What a day! A curious gathering of pilgrims eager to learn more about labyrinths met at Indian Creek Nature Center on the 14th – Bastille Day in France! After a brief overview and orientation, we migrated to the Prairie Labyrinth. A bright sun aroused the insects and birds sang and winged overhead. On came the sun screen.
From the beginning, the group revealed its spirit. While different from what I initially envisioned, the feel was just right for us and reminded me of the children’s approach to labyrinth walking – engagement, interest, and fun.
Then, off to the 1080 Laughing Labyrinth where I shared some of the background and watched as people discovered unusual objects, sat on one of the benches, and took notes. Pilgrims quickly realized that each labyrinth has a personality and structure. I wondered how they would react to the more formal presentations of labyrinths as our tour progressed. Keeping a mindful eye to the sky and ear to sound as cloud cover slipped in from the northwest, we headed out to stop three.
Regis Middle School’s knoll-top labyrinth dedicated to the memory of Jim Sells caught them by surprise. Tucked away yet in the open and surrounded by plants and with a view to the City, the pilgrims jumped right in, walking, looking, pausing at the stones with words engraved on them. Then, they read the inscription: “Some people come into our lives and quickly go. Some stay for a while and leave footprints on our heart and we are never the same.” Although we didn’t talk much, the group seemed to reflect on personal experiences. I could “see” their wheels turning as they compared this charming seven-circuit experience with the first two.

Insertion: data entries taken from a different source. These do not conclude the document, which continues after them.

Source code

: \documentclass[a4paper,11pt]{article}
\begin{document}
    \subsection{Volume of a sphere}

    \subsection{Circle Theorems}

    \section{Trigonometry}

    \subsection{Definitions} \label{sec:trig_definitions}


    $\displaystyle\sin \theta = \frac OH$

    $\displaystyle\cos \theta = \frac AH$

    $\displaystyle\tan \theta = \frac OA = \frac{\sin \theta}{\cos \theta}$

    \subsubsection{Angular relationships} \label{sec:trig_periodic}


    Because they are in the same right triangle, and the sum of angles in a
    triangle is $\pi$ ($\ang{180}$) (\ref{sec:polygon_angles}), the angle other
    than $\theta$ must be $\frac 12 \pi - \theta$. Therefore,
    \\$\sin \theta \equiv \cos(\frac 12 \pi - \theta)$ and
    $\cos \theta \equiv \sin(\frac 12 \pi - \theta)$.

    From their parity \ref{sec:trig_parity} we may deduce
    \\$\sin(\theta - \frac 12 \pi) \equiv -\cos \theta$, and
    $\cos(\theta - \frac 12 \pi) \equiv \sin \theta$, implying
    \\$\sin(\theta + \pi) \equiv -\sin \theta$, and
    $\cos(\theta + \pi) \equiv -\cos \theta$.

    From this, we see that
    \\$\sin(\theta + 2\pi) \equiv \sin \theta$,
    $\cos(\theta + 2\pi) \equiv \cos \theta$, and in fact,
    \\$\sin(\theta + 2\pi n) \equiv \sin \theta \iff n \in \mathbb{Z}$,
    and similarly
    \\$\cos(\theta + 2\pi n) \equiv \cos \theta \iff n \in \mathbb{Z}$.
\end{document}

Sky darkening in the northwest and sprinkles as we headed to Unity. A few people had reached their “witching hour” and had to leave but were enthused and eager to get to the other labyrinths and to return to the ones they had walked.
Rain began in earnest as we navigated Center Point Road and Blairs Ferry. Unity’s labyrinth designed by Lynda Black-Smith, is one of the most impressive in the area. Painted on a corner of the parking lot, the labyrinth none-the-less is inviting. Janith had a table with mementos in the six petaled center. Each petal represents the elements in ascending order and Janith explained that some people gravitate to the element they most identify with. Unity held a summer Solstice walk last month while we were away and I was sorry to have missed it. Well, we quickly walked the labyrinth as a warm rain fell, helped Janith put the table and mementos in the car, thanked her, and this”Yes, we are game” group left for our last stop.
Prairiewoods with its vibrant entry, dynamic prairie and guardian pines and oaks is so inviting. I’ve visited in all seasons and different weather and each time is a new experience. This was the first time in the rain and suddenly, the “childlike” spirit of this group returned. Al leaped into the air and Katie kicked off her shoes. Then, they were off! The air had cooled down, thunder rumbled more in the distance and the rain was serious. How smart was Heidi to bring her umbrella? Mine? I took it out of the car today! Serves me right. Someone quipped, “Instead of speed dating, we are speed labyrinthing.” Completing the tour!
The day was excellent. The group dynamic. Each labyrinth welcomed us and shared its personalities with us. And, I have found that each labyrinth has many permutations depending on who is walking. And, the pilgrims fully understand that depending on the other people they would walk in the spirit of the group. Thank you, all.